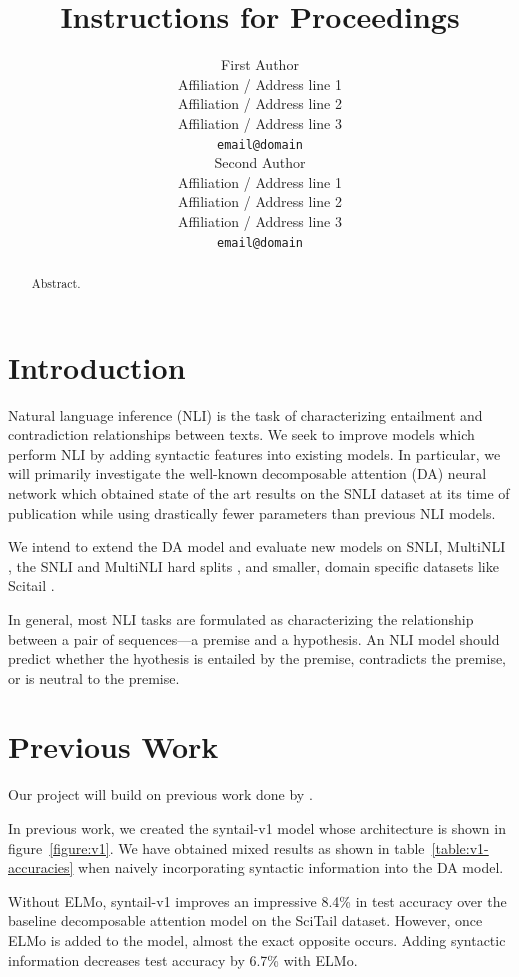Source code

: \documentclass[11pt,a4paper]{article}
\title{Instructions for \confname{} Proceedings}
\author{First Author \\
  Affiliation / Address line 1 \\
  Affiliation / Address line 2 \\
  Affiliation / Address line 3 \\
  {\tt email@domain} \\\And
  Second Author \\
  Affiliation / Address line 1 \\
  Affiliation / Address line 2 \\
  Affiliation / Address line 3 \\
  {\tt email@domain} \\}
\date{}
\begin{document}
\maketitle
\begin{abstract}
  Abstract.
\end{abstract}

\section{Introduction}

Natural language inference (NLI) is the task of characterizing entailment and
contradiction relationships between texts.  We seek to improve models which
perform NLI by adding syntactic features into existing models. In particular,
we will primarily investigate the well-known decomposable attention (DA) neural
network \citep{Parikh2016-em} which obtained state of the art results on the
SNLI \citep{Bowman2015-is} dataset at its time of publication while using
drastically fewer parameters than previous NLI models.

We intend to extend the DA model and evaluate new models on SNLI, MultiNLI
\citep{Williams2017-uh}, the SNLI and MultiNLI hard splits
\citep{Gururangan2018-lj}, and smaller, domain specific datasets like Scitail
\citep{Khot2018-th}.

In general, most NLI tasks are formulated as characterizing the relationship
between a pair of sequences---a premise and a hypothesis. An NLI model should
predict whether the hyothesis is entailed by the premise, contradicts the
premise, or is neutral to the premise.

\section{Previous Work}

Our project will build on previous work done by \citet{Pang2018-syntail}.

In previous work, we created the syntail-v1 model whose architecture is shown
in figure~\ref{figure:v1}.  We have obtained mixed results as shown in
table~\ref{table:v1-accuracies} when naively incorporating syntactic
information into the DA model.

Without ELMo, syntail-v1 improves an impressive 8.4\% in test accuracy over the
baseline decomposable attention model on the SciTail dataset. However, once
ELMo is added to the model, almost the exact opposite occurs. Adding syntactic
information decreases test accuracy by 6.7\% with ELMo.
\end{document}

---

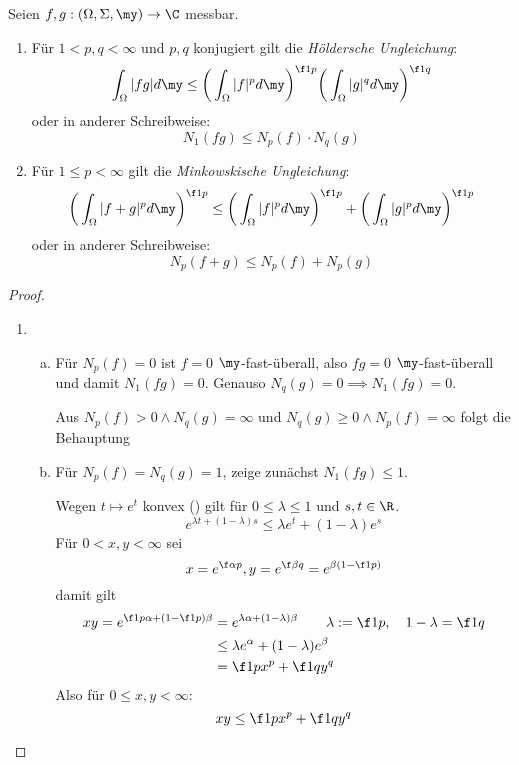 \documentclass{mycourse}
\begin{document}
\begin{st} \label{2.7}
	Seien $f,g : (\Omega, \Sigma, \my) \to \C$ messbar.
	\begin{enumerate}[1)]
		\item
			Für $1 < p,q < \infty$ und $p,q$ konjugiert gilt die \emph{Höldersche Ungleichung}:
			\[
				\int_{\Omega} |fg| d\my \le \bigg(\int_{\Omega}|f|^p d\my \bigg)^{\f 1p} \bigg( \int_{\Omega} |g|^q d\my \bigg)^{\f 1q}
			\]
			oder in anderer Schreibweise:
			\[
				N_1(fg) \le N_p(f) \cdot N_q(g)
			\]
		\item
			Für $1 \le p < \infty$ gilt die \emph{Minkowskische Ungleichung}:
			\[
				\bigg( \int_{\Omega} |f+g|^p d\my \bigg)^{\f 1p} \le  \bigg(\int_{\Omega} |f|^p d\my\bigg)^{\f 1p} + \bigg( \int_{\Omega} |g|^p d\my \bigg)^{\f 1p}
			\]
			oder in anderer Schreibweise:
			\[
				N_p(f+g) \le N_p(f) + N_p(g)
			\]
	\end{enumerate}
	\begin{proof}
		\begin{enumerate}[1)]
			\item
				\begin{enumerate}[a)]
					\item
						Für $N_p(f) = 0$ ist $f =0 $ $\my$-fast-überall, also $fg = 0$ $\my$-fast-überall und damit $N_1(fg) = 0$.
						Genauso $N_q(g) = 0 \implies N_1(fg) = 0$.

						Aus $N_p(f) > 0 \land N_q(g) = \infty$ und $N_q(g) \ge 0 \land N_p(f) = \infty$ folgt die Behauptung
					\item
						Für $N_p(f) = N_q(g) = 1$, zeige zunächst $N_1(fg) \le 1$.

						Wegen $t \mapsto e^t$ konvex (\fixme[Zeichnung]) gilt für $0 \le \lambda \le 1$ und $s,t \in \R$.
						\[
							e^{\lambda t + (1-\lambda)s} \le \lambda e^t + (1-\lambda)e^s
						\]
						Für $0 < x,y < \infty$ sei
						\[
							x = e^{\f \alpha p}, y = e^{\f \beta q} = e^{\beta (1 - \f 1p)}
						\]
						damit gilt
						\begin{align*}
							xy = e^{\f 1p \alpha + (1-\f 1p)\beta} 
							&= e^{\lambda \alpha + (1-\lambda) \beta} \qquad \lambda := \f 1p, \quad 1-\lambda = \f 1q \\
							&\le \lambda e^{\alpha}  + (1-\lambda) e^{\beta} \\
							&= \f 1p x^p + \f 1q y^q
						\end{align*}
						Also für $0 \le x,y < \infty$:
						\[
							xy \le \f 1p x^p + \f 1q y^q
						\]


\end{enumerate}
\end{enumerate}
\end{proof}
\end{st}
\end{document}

What to produce: The data above holds the lines to copy: start at the one with "Source code", stop at the one with "We intend to", include both, copy them exactly without pictures, and copy nothing else.

Exercise answer:
Source code

: \documentclass[11pt,a4paper]{article}
\title{Instructions for \confname{} Proceedings}
\author{First Author \\
  Affiliation / Address line 1 \\
  Affiliation / Address line 2 \\
  Affiliation / Address line 3 \\
  {\tt email@domain} \\\And
  Second Author \\
  Affiliation / Address line 1 \\
  Affiliation / Address line 2 \\
  Affiliation / Address line 3 \\
  {\tt email@domain} \\}
\date{}
\begin{document}
\maketitle
\begin{abstract}
  Abstract.
\end{abstract}

\section{Introduction}

Natural language inference (NLI) is the task of characterizing entailment and
contradiction relationships between texts.  We seek to improve models which
perform NLI by adding syntactic features into existing models. In particular,
we will primarily investigate the well-known decomposable attention (DA) neural
network \citep{Parikh2016-em} which obtained state of the art results on the
SNLI \citep{Bowman2015-is} dataset at its time of publication while using
drastically fewer parameters than previous NLI models.

We intend to extend the DA model and evaluate new models on SNLI, MultiNLI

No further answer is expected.